++++ MATERIAL FOR THE TASK

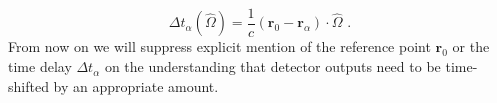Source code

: \documentclass[12pt,twoside,a4paper]{report}
\newcommand{\fs}{\text{ .}}
\begin{document}
\begin{equation}
\Delta t_\alpha (\hat{\Omega})=\frac{1}{c}(\textbf{r}_0-\textbf{r}_\alpha)\cdot\hat{\Omega} \fs
\end{equation}
From now on we will suppress explicit mention of the reference point $\textbf{r}_0$ or the time delay $\Delta t_\alpha$ on the understanding that detector outputs need to be time-shifted by an appropriate amount. 
\end{document}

++++++++

> _EXERCISE DETAILS_
Each line of the material goes into your copy unchanged, but no picture does.

> _RESULT OF THE TASK_
Source code

: \documentclass[12pt,twoside,a4paper]{report}
\newcommand{\fs}{\text{ .}}
\begin{document}
\begin{equation}
\Delta t_\alpha (\hat{\Omega})=\frac{1}{c}(\textbf{r}_0-\textbf{r}_\alpha)\cdot\hat{\Omega} \fs
\end{equation}
From now on we will suppress explicit mention of the reference point $\textbf{r}_0$ or the time delay $\Delta t_\alpha$ on the understanding that detector outputs need to be time-shifted by an appropriate amount. 
\end{document}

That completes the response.